* WHAT YOU WILL DO
If an entry holds a picture, leave the picture out and copy the rest exactly.

(DATA FOR THIS TASK Opens)

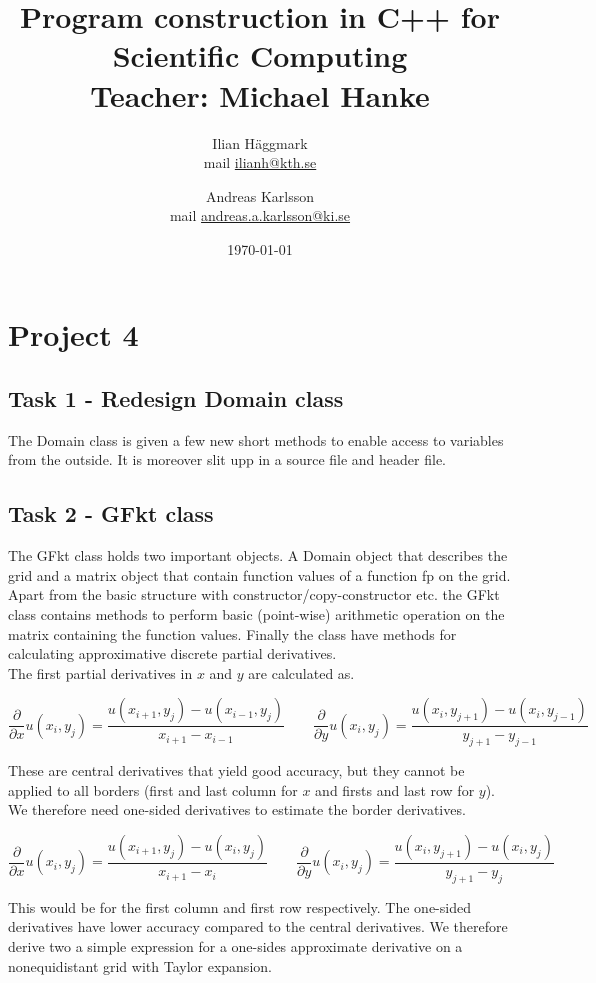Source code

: \documentclass[paper=a4, fontsize=12pt]{article} %
\title{Program construction in C++ for Scientific Computing \\ Teacher: Michael Hanke}
\author{Ilian H{\"a}ggmark \\ mail \href{mailto:ilianh@kth.se}{ilianh@kth.se}
  \and Andreas Karlsson \\ mail \href{mailto:andreas.a.karlsson@ki.se}{andreas.a.karlsson@ki.se} }
\date{\normalsize\today} %
\begin{document}
\maketitle %

\section*{Project 4}
\subsection*{Task 1 - Redesign Domain class}

The Domain class is given a few new short methods to enable access to variables from the outside. It is moreover slit upp in a source file and header file.\\


\subsection*{Task 2 - GFkt class}

The GFkt class holds two important objects. A Domain object that describes the grid and a matrix object that contain function values of a function fp on the grid. Apart from the basic structure with constructor/copy-constructor etc. the GFkt class contains methods to perform basic (point-wise) arithmetic operation on the matrix containing the function values. Finally the class have methods for calculating approximative discrete partial derivatives. \\

The first partial derivatives in $x$ and $y$ are calculated as.

$$ \frac{\partial}{\partial x} u(x_i,y_j)  = \frac{u(x_{i+1},y_j)-u(x_{i-1},y_j)}{x_{i+1} - x_{i-1}} \qquad  \frac{\partial}{\partial y} u(x_i,y_j)  = \frac{u(x_{i},y_{j+1})-u(x_{i},y_{j-1})}{y_{j+1} - y_{j-1}}$$ 

These are central derivatives that yield good accuracy, but they cannot be applied to all borders (first and last column for $x$ and firsts and last row for $y$). We therefore need one-sided derivatives to estimate the border derivatives.

$$ \frac{\partial}{\partial x} u(x_i,y_j)  = \frac{u(x_{i+1},y_j)-u(x_{i},y_j)}{x_{i+1} - x_{i}} \qquad  \frac{\partial}{\partial y} u(x_i,y_j)  = \frac{u(x_{i},y_{j+1})-u(x_{i},y_{j})}{y_{j+1} - y_{j}}$$

This would be for the first column and first row respectively. The one-sided derivatives have lower accuracy compared to the central derivatives. We therefore derive two a simple expression for a one-sides approximate derivative on a nonequidistant grid with Taylor expansion. 
\end{document}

(DATA FOR THIS TASK Closes)

* WRITTEN RESPONSE
Source code

: \documentclass[paper=a4, fontsize=12pt]{article} %
\title{Program construction in C++ for Scientific Computing \\ Teacher: Michael Hanke}
\author{Ilian H{\"a}ggmark \\ mail \href{mailto:ilianh@kth.se}{ilianh@kth.se}
  \and Andreas Karlsson \\ mail \href{mailto:andreas.a.karlsson@ki.se}{andreas.a.karlsson@ki.se} }
\date{\normalsize\today} %
\begin{document}
\maketitle %

\section*{Project 4}
\subsection*{Task 1 - Redesign Domain class}

The Domain class is given a few new short methods to enable access to variables from the outside. It is moreover slit upp in a source file and header file.\\


\subsection*{Task 2 - GFkt class}

The GFkt class holds two important objects. A Domain object that describes the grid and a matrix object that contain function values of a function fp on the grid. Apart from the basic structure with constructor/copy-constructor etc. the GFkt class contains methods to perform basic (point-wise) arithmetic operation on the matrix containing the function values. Finally the class have methods for calculating approximative discrete partial derivatives. \\

The first partial derivatives in $x$ and $y$ are calculated as.

$$ \frac{\partial}{\partial x} u(x_i,y_j)  = \frac{u(x_{i+1},y_j)-u(x_{i-1},y_j)}{x_{i+1} - x_{i-1}} \qquad  \frac{\partial}{\partial y} u(x_i,y_j)  = \frac{u(x_{i},y_{j+1})-u(x_{i},y_{j-1})}{y_{j+1} - y_{j-1}}$$ 

These are central derivatives that yield good accuracy, but they cannot be applied to all borders (first and last column for $x$ and firsts and last row for $y$). We therefore need one-sided derivatives to estimate the border derivatives.

$$ \frac{\partial}{\partial x} u(x_i,y_j)  = \frac{u(x_{i+1},y_j)-u(x_{i},y_j)}{x_{i+1} - x_{i}} \qquad  \frac{\partial}{\partial y} u(x_i,y_j)  = \frac{u(x_{i},y_{j+1})-u(x_{i},y_{j})}{y_{j+1} - y_{j}}$$

This would be for the first column and first row respectively. The one-sided derivatives have lower accuracy compared to the central derivatives. We therefore derive two a simple expression for a one-sides approximate derivative on a nonequidistant grid with Taylor expansion. 
\end{document}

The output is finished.